А затем поведал: подруга его малость переживала из-за того, что Уве постоянно наезжает на нее и ее собачку. Но все эти переживания оказались легким бризом в сравнении с той волной, которую она погнала на Андерса, когда Уве обозвал ее собаку «валенком», а Андерс, услыхав прозвище (нет чтобы вступиться за нее), заржал как конь.
– Ее новый бойфренд заезжал тут, забрал шмотье. По ходу, несколько месяцев крутила шуры-муры за моей спиной.
– Тьфу, – в один голос плюнули Парване, Йимми и Патрик.

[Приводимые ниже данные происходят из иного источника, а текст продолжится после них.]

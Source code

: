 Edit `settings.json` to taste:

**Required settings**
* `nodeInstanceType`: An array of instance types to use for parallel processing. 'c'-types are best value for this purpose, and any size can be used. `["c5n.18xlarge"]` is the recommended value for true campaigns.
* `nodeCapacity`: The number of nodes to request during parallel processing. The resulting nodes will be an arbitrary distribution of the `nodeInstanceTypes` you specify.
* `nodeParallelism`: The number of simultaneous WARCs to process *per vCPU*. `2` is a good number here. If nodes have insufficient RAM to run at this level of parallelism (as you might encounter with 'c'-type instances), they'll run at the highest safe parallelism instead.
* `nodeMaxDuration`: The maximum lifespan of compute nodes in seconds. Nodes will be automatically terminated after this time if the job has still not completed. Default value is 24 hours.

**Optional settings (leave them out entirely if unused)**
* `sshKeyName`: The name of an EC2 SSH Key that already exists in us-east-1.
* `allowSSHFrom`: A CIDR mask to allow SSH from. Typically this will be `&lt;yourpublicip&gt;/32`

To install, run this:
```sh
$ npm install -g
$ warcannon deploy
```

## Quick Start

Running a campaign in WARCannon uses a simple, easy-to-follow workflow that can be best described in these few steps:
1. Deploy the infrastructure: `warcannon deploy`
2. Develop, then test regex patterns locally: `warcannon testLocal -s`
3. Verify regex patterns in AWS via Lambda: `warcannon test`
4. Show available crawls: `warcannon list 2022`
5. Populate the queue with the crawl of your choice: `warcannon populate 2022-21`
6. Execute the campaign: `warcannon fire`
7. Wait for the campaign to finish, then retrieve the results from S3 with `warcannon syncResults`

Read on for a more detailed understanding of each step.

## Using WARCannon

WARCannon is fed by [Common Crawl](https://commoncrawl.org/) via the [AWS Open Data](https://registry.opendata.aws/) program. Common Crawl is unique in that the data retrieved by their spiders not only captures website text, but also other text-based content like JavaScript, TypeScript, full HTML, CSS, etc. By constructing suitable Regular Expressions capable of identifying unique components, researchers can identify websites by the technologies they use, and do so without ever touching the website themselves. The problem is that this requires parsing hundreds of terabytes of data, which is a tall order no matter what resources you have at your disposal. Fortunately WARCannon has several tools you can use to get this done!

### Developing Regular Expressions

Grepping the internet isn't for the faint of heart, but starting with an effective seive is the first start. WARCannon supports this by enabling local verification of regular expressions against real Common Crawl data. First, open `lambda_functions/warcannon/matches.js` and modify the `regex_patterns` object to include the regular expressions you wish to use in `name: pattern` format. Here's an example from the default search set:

– Нашла себе нового. На «лексусе», – добавил Андерс.
– ТЬФУ! – плюнул уже Уве.
И вот, когда ближе к вечеру чиновный курилка в белой рубашке заявился на их улочку в сопровождении полицейского и потребовал от Уве вызволить его беленькую «шкоду» из заточения, вышло так, что ни «шкоды», ни прицепа на улочке уже не было. Уве преспокойно стоял перед домом, руки в карманах, а чиновник в белой рубашке, утратив последние крупицы рассудка, напустился на Уве, начал орать, понес какую-то ахинею. Уве настаивал, что он вообще без понятия, как такое получилось, – правда, вежливо оговорился, что, разумеется, подобной ситуации, скорее всего, вообще можно было бы избежать, если бы кое-кто в белой рубашке проявил должное уважение к знаку, запрещающему проезд машин по территории поселка. При этом он, понятное дело, опустил незначительные детали, заключавшиеся в том, что один из жильцов по имени Андерс владел автопарком дорожных эвакуаторов и что один из таких эвакуаторов в обеденное время увез белую «шкоду» и доставил в некий гравийный карьер километрах в сорока от города. А когда полицейский как бы невзначай спросил, правда ли, что Уве ничего не видал, тот, глядя прямо в глаза чиновнику в белой рубашке, ответил:
– Не знаю. Мог и позабыть. Память у меня уже не та.
Тут полицейский, оглядевшись, поинтересовался: а чего тогда на улице торчать средь бела дня, если нечего сказать про пропажу «шкоды», чего дома не сидится? На это замечание Уве лишь невинно пожал плечами и, сощурившись на чиновника в белой рубашке, молвил:
– Да по телевизору ничего интересного не показывают…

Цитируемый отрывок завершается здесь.